The other sentence I'd like to comment on is this:
I could use branches but I'm not sure how easy it would be to update the changes every time for each branch.
General wisdom is that with git, branches are cheap. Most workflows using git will have you creating and merging multiple branches every day. I'm not really sure how they relate to your question, though, so I won't confuse things by speculating.
To answer the actual question, all of your options are perfectly fine, and which one you use comes down to a bit of judgement and a fair amount of opinion:
- You are right that in one big repository, changes to any file will create a new commit of the whole repository; but if you run
git log Project_A
, you'll get a list of just those which made changes to that directory. You might decide that having cross-project commits is a good thing: you can make a breaking change to "Libs" and fix the Project code in the same commit. Or, you might decide that the projects have different release cadences, and giving each its own repo makes it easier to have appropriate branches and tags.

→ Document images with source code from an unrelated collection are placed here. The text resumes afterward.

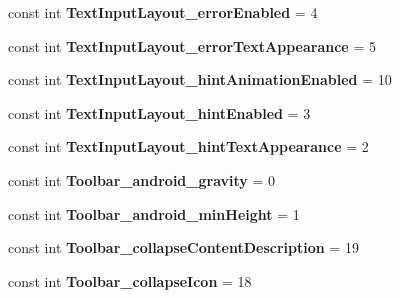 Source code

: \begin{DoxyCompactItemize}
const int {\bfseries Text\+Input\+Layout\+\_\+error\+Enabled} = 4
\item 
\mbox{\label{class_pinned_app_1_1_droid_1_1_resource_1_1_styleable_a031bce86f821a95181e14d2dea7aff8b}} 
const int {\bfseries Text\+Input\+Layout\+\_\+error\+Text\+Appearance} = 5
\item 
\mbox{\label{class_pinned_app_1_1_droid_1_1_resource_1_1_styleable_a3293884b7168b870a672a6fcffc2613f}} 
const int {\bfseries Text\+Input\+Layout\+\_\+hint\+Animation\+Enabled} = 10
\item 
\mbox{\label{class_pinned_app_1_1_droid_1_1_resource_1_1_styleable_a30c8d8120fc4c23607ab3b6c7a77c992}} 
const int {\bfseries Text\+Input\+Layout\+\_\+hint\+Enabled} = 3
\item 
\mbox{\label{class_pinned_app_1_1_droid_1_1_resource_1_1_styleable_a25015dbbf0afb0caefb363b2f029b77f}} 
const int {\bfseries Text\+Input\+Layout\+\_\+hint\+Text\+Appearance} = 2
\item 
\mbox{\label{class_pinned_app_1_1_droid_1_1_resource_1_1_styleable_a998f63e406c7f38b8659f51d4c7bd708}} 
const int {\bfseries Toolbar\+\_\+android\+\_\+gravity} = 0
\item 
\mbox{\label{class_pinned_app_1_1_droid_1_1_resource_1_1_styleable_a108c1e351682a56d27ddb7cec7c1a108}} 
const int {\bfseries Toolbar\+\_\+android\+\_\+min\+Height} = 1
\item 
\mbox{\label{class_pinned_app_1_1_droid_1_1_resource_1_1_styleable_a4b30a2c9459d61325babd80c8ab3b8ab}} 
const int {\bfseries Toolbar\+\_\+collapse\+Content\+Description} = 19
\item 
\mbox{\label{class_pinned_app_1_1_droid_1_1_resource_1_1_styleable_a72df6d1d2879f1e54ab8cb6025e1e656}} 
const int {\bfseries Toolbar\+\_\+collapse\+Icon} = 18

\end{DoxyCompactItemize}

- Whether versioning Libs separately makes sense depends partly on your language and build system. You might decide that every change to a library is immediately released as a new tag, named according to Semantic Versioning, and the projects always depend on a tagged version. Or you might decide that it can't be tested on its own, so having the library and the projects always checked out together makes testing easier.
- I'll be honest I don't know much about submodules. They will have their own compromises, which you should read up on, and decide if they're appropriate to you. There's not going to be an easy yes or no from the level of detail you've given.